Task details
Report all lines of the records that contain "more".

(Stored data)
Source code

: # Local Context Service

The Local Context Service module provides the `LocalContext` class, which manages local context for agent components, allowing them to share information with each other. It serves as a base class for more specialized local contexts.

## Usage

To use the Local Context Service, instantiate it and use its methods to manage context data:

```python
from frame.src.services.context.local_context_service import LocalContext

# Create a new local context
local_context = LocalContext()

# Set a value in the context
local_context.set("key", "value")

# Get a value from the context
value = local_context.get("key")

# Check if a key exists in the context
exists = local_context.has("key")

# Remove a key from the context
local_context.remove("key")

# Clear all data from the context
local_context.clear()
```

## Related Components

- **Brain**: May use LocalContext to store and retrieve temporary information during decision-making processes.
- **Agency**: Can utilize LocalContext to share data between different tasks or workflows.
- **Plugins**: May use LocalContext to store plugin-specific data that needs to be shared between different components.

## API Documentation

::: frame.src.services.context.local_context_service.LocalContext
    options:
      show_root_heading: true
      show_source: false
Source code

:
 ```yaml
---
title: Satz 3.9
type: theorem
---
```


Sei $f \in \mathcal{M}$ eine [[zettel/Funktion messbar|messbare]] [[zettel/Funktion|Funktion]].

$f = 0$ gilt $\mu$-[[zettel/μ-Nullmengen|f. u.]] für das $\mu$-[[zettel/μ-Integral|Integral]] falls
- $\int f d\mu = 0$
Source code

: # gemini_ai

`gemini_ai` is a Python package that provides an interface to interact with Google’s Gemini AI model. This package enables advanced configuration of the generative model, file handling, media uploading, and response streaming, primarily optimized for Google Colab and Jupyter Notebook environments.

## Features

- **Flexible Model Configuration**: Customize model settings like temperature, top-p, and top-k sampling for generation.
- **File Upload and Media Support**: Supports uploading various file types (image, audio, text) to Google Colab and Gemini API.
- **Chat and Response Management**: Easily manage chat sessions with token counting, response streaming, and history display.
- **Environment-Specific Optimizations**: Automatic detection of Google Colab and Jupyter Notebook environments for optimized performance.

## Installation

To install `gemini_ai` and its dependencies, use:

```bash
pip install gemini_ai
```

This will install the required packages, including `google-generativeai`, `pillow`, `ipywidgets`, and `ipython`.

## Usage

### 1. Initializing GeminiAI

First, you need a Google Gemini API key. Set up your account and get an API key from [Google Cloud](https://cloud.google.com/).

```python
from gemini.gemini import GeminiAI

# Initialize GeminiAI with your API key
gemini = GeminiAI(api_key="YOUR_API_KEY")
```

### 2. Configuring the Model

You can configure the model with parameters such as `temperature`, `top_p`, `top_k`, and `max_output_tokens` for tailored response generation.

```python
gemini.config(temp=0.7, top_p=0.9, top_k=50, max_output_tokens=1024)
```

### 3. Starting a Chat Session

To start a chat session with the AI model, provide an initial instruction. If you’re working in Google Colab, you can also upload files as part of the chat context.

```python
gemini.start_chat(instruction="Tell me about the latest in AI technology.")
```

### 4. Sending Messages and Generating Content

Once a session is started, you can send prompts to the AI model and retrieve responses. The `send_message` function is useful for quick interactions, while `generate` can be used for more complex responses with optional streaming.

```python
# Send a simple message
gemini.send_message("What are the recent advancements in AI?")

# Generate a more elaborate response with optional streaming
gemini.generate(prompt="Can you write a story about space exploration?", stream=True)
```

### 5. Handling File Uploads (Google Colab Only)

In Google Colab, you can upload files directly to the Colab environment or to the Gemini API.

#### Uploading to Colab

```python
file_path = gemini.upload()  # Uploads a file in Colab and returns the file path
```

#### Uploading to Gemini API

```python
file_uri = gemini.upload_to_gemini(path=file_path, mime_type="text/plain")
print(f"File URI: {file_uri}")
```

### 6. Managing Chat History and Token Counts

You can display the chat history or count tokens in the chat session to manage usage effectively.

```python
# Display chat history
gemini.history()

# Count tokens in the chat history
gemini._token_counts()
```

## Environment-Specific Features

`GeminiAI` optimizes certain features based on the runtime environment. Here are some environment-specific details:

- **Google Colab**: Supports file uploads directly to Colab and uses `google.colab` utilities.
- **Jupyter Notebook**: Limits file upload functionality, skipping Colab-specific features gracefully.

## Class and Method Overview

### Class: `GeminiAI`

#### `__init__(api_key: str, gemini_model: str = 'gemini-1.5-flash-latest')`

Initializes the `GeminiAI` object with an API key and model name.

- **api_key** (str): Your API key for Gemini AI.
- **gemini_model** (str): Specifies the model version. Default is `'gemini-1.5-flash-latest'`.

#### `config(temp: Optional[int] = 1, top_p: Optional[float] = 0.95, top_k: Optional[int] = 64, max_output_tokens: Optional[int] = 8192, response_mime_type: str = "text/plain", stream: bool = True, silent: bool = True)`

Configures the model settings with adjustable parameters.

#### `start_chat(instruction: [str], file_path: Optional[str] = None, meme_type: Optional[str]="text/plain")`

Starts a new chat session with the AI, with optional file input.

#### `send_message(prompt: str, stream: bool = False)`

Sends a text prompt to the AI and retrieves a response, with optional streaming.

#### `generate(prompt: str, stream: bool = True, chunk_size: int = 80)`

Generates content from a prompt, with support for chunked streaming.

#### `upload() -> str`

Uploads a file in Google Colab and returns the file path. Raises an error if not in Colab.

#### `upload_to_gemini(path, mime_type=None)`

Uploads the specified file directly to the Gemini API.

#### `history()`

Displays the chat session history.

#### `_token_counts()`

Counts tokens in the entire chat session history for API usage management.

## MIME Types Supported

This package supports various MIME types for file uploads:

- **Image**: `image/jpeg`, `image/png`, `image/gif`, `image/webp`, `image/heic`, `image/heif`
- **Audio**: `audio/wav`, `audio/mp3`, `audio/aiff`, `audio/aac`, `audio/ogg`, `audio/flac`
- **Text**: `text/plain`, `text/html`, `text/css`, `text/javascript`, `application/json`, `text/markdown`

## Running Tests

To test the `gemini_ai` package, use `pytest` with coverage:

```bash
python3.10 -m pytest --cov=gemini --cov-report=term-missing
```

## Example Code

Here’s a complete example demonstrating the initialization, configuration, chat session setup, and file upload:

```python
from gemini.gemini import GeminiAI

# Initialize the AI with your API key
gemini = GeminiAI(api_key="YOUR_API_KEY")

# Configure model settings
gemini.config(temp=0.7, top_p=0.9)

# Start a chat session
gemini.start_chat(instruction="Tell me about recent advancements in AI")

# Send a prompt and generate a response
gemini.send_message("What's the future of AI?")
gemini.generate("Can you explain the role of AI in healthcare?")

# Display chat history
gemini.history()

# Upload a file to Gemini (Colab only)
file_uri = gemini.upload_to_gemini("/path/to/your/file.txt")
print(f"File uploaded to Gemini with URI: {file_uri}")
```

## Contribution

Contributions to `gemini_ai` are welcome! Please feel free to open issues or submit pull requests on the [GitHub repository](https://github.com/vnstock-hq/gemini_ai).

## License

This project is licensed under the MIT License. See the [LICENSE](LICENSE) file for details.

Expected answer
The Local Context Service module provides the `LocalContext` class, which manages local context for agent components, allowing them to share information with each other. It serves as a base class for more specialized local contexts.
Once a session is started, you can send prompts to the AI model and retrieve responses. The `send_message` function is useful for quick interactions, while `generate` can be used for more complex responses with optional streaming.
# Generate a more elaborate response with optional streaming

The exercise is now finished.